Today I wrote a card to a neighbor of mine. He is a small-business owner who helps self-employed keep their offices organized. In the process, he has made friends with every one of them.
Every year he has a huge Epiphany party. So much food that it takes a trolley cart to bring it to the community room. Part of the gag is that you bring the worst present ever--the thing you wouldn't even "re-gift" and everyone draws a lottery. He also has a huge Thanksgiving potluck and oh, for heaven's sake. You never ate so well in your life.
There's another lady here whose brother recently had a stroke. He's doing great. She's running from her house to his, fixing him all up: washing curtains, bugging him to cook again, (he is a chef), teaching him and laughing with him when he uses the wrong proper noun. Every day she has a huge smile. When she was young, I bet you twenty dollars she was vivacious and popular.
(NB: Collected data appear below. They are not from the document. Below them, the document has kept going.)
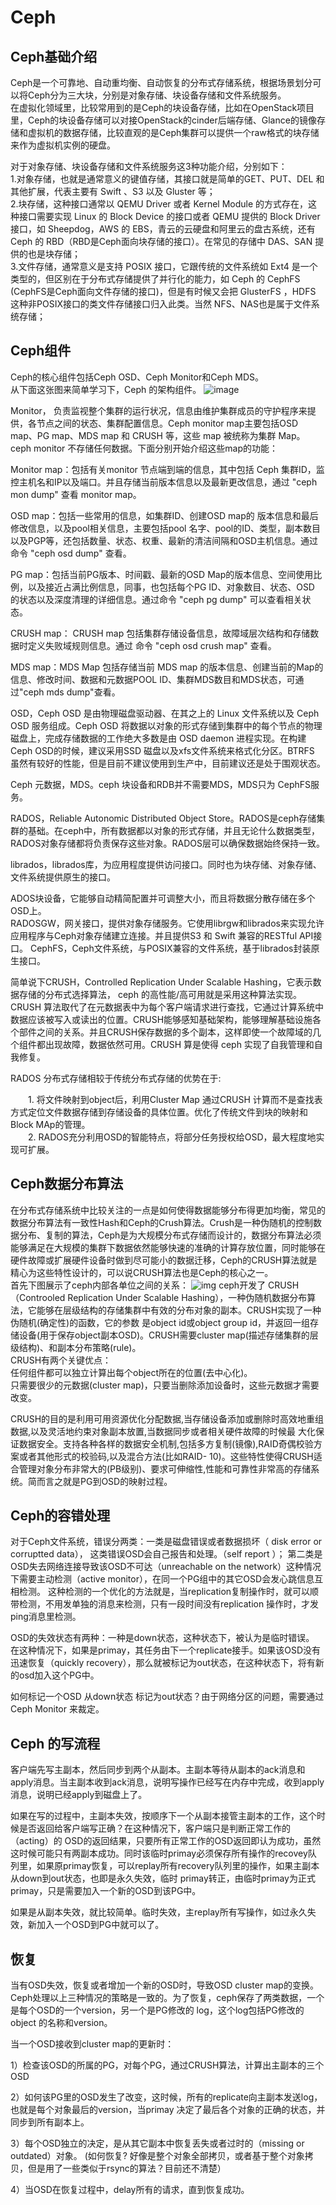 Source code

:  # Ceph #
 ##  Ceph基础介绍 ##
Ceph是一个可靠地、自动重均衡、自动恢复的分布式存储系统，根据场景划分可以将Ceph分为三大块，分别是对象存储、块设备存储和文件系统服务。  
在虚拟化领域里，比较常用到的是Ceph的块设备存储，比如在OpenStack项目里，Ceph的块设备存储可以对接OpenStack的cinder后端存储、Glance的镜像存储和虚拟机的数据存储，比较直观的是Ceph集群可以提供一个raw格式的块存储来作为虚拟机实例的硬盘。  
  
对于对象存储、块设备存储和文件系统服务这3种功能介绍，分别如下：  
1.对象存储，也就是通常意义的键值存储，其接口就是简单的GET、PUT、DEL 和其他扩展，代表主要有 Swift 、S3 以及 Gluster 等；  
2.块存储，这种接口通常以 QEMU Driver 或者 Kernel Module 的方式存在，这种接口需要实现 Linux 的 Block Device 的接口或者 QEMU 提供的 Block Driver 接口，如 Sheepdog，AWS 的 EBS，青云的云硬盘和阿里云的盘古系统，还有 Ceph 的 RBD（RBD是Ceph面向块存储的接口）。在常见的存储中 DAS、SAN 提供的也是块存储；  
3.文件存储，通常意义是支持 POSIX 接口，它跟传统的文件系统如 Ext4 是一个类型的，但区别在于分布式存储提供了并行化的能力，如 Ceph 的 CephFS (CephFS是Ceph面向文件存储的接口)，但是有时候又会把 GlusterFS ，HDFS 这种非POSIX接口的类文件存储接口归入此类。当然 NFS、NAS也是属于文件系统存储；  

## Ceph组件 ##
Ceph的核心组件包括Ceph OSD、Ceph Monitor和Ceph MDS。  
从下面这张图来简单学习下，Ceph 的架构组件。
![image](https://images2017.cnblogs.com/blog/1109179/201711/1109179-20171106211611450-2111366494.png)  
  
Monitor， 负责监视整个集群的运行状况，信息由维护集群成员的守护程序来提供，各节点之间的状态、集群配置信息。Ceph monitor map主要包括OSD map、PG map、MDS map 和 CRUSH 等，这些 map 被统称为集群 Map。ceph monitor 不存储任何数据。下面分别开始介绍这些map的功能：

Monitor map：包括有关monitor 节点端到端的信息，其中包括 Ceph 集群ID，监控主机名和IP以及端口。并且存储当前版本信息以及最新更改信息，通过 "ceph mon dump" 查看 monitor map。  

OSD map：包括一些常用的信息，如集群ID、创建OSD map的 版本信息和最后修改信息，以及pool相关信息，主要包括pool 名字、pool的ID、类型，副本数目以及PGP等，还包括数量、状态、权重、最新的清洁间隔和OSD主机信息。通过命令 "ceph osd dump" 查看。  

PG map：包括当前PG版本、时间戳、最新的OSD Map的版本信息、空间使用比例，以及接近占满比例信息，同事，也包括每个PG ID、对象数目、状态、OSD 的状态以及深度清理的详细信息。通过命令 "ceph pg dump" 可以查看相关状态。  

CRUSH map： CRUSH map 包括集群存储设备信息，故障域层次结构和存储数据时定义失败域规则信息。通过 命令 "ceph osd crush map" 查看。  

MDS map：MDS Map 包括存储当前 MDS map 的版本信息、创建当前的Map的信息、修改时间、数据和元数据POOL ID、集群MDS数目和MDS状态，可通过"ceph mds dump"查看。  

OSD，Ceph OSD 是由物理磁盘驱动器、在其之上的 Linux 文件系统以及 Ceph OSD 服务组成。Ceph OSD 将数据以对象的形式存储到集群中的每个节点的物理磁盘上，完成存储数据的工作绝大多数是由 OSD daemon 进程实现。在构建 Ceph OSD的时候，建议采用SSD 磁盘以及xfs文件系统来格式化分区。BTRFS 虽然有较好的性能，但是目前不建议使用到生产中，目前建议还是处于围观状态。  

Ceph 元数据，MDS。ceph 块设备和RDB并不需要MDS，MDS只为 CephFS服务。  

RADOS，Reliable Autonomic Distributed Object Store。RADOS是ceph存储集群的基础。在ceph中，所有数据都以对象的形式存储，并且无论什么数据类型，RADOS对象存储都将负责保存这些对象。RADOS层可以确保数据始终保持一致。  

librados，librados库，为应用程度提供访问接口。同时也为块存储、对象存储、文件系统提供原生的接口。  

ADOS块设备，它能够自动精简配置并可调整大小，而且将数据分散存储在多个OSD上。  
RADOSGW，网关接口，提供对象存储服务。它使用librgw和librados来实现允许应用程序与Ceph对象存储建立连接。并且提供S3 和 Swift 兼容的RESTful API接口。
CephFS，Ceph文件系统，与POSIX兼容的文件系统，基于librados封装原生接口。  

简单说下CRUSH，Controlled Replication Under Scalable Hashing，它表示数据存储的分布式选择算法， ceph 的高性能/高可用就是采用这种算法实现。CRUSH 算法取代了在元数据表中为每个客户端请求进行查找，它通过计算系统中数据应该被写入或读出的位置。CRUSH能够感知基础架构，能够理解基础设施各个部件之间的关系。并且CRUSH保存数据的多个副本，这样即使一个故障域的几个组件都出现故障，数据依然可用。CRUSH 算是使得 ceph 实现了自我管理和自我修复。

RADOS 分布式存储相较于传统分布式存储的优势在于:  

　　1. 将文件映射到object后，利用Cluster Map 通过CRUSH 计算而不是查找表方式定位文件数据存储到存储设备的具体位置。优化了传统文件到块的映射和Block MAp的管理。  
　　2. RADOS充分利用OSD的智能特点，将部分任务授权给OSD，最大程度地实现可扩展。  
## Ceph数据分布算法 ##

在分布式存储系统中比较关注的一点是如何使得数据能够分布得更加均衡，常见的数据分布算法有一致性Hash和Ceph的Crush算法。Crush是一种伪随机的控制数据分布、复制的算法，Ceph是为大规模分布式存储而设计的，数据分布算法必须能够满足在大规模的集群下数据依然能够快速的准确的计算存放位置，同时能够在硬件故障或扩展硬件设备时做到尽可能小的数据迁移，Ceph的CRUSH算法就是精心为这些特性设计的，可以说CRUSH算法也是Ceph的核心之一。  
首先下图展示了ceph内部各单位之间的关系：
![img](https://images2017.cnblogs.com/blog/1302233/201712/1302233-20171224011812365-1637840216.png)
ceph开发了 CRUSH（Controoled Replication Under Scalable Hashing），一种伪随机数据分布算法，它能够在层级结构的存储集群中有效的分布对象的副本。CRUSH实现了一种伪随机(确定性)的函数，它的参数 是object id或object group id，并返回一组存储设备(用于保存object副本OSD)。CRUSH需要cluster map(描述存储集群的层级结构)、和副本分布策略(rule)。  
CRUSH有两个关键优点：  
任何组件都可以独立计算出每个object所在的位置(去中心化)。  
只需要很少的元数据(cluster map)，只要当删除添加设备时，这些元数据才需要改变。  

CRUSH的目的是利用可用资源优化分配数据,当存储设备添加或删除时高效地重组数据,以及灵活地约束对象副本放置,当数据同步或者相关硬件故障的时候最 大化保证数据安全。支持各种各样的数据安全机制,包括多方复制(镜像),RAID奇偶校验方案或者其他形式的校验码,以及混合方法(比如RAID- 10)。这些特性使得CRUSH适合管理对象分布非常大的(PB级别)、要求可伸缩性,性能和可靠性非常高的存储系统。简而言之就是PG到OSD的映射过程。  

## Ceph的容错处理 ##
对于Ceph文件系统，错误分两类：一类是磁盘错误或者数据损坏（ disk error or  corruptted data）， 这类错误OSD会自己报告和处理。（self report ）； 第二类是OSD失去网络连接导致该OSD不可达（unreachable on the network）这种情况下需要主动检测（active monitor），在同一个PG组中的其它OSD会发心跳信息互相检测。 这种检测的一个优化的方法就是，当replication复制操作时，就可以顺带检测，不用发单独的消息来检测，只有一段时间没有replication 操作时，才发ping消息里检测。  

OSD的失效状态有两种：一种是down状态，这种状态下，被认为是临时错误。 在这种情况下，如果是primay，其任务由下一个replicate接手。如果该OSD没有迅速恢复（quickly recovery），那么就被标记为out状态，在这种状态下，将有新的osd加入这个PG中。  

如何标记一个OSD 从down状态 标记为out状态？由于网络分区的问题，需要通过 Ceph Monitor 来裁定。  

## Ceph 的写流程 ##
 客户端先写主副本，然后同步到两个从副本。主副本等待从副本的ack消息和apply消息。当主副本收到ack消息，说明写操作已经写在内存中完成，收到apply 消息，说明已经apply到磁盘上了。  

如果在写的过程中，主副本失效，按顺序下一个从副本接管主副本的工作，这个时候是否返回给客户端写正确？在这种情况下，客户端只是判断正常工作的 （acting）的 OSD的返回结果，只要所有正常工作的OSD返回即认为成功，虽然这时候可能只有两副本成功。同时该临时primay必须保存所有操作的recovey队 列里，如果原primay恢复，可以replay所有recovery队列里的操作，如果主副本从down到out状态，也即是永久失效，临时 primay转正，由临时primay为正式primay，只是需要加入一个新的OSD到该PG中。  

如果是从副本失效，就比较简单。临时失效，主replay所有写操作，如过永久失效，新加入一个OSD到PG中就可以了。

## 恢复 ##
当有OSD失效，恢复或者增加一个新的OSD时，导致OSD cluster map的变换。Ceph处理以上三种情况的策略是一致的。为了恢复，ceph保存了两类数据，一个是每个OSD的一个version，另一个是PG修改的 log，这个log包括PG修改的object 的名称和version。  

当一个OSD接收到cluster map的更新时：  

1）检查该OSD的所属的PG，对每个PG，通过CRUSH算法，计算出主副本的三个OSD  

2）如何该PG里的OSD发生了改变，这时候，所有的replicate向主副本发送log，也就是每个对象最后的version，当primay 决定了最后各个对象的正确的状态，并同步到所有副本上。  

3）每个OSD独立的决定，是从其它副本中恢复丢失或者过时的（missing or outdated）对象。 (如何恢复? 好像是整个对象全部拷贝，或者基于整个对象拷贝，但是用了一些类似于rsync的算法？目前还不清楚）  

4）当OSD在恢复过程中，delay所有的请求，直到恢复成功。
She still is.
The president of my Board has a ready tongue and a sarcastic way about him. But he sees everything really clearly. He is also very kind to people in difficulty. He does not "go off" on people who need a gentler hand. He also has an unexpected patience much at variance to his temperament.
Mr. B. is afraid to ask for favors. But if you do something for him, he will find out what book you like to read. He probably has it in stock and it will be on your doorstep the next day.
Mr. G is a retired professor. He raises turtles and always wants to know how you are doing. Lately he has gotten a caretaker and looks much better.
All of these people have troubles: diabetes, family worries, frustrations with the way the world works, maybe even money troubles. They are all highly intelligent. It does not stop them from spreading little bits of goodness, each in their own way.
And then there's the good people I know here . . . . my electronic neighbors . . . . I feel very fortunate.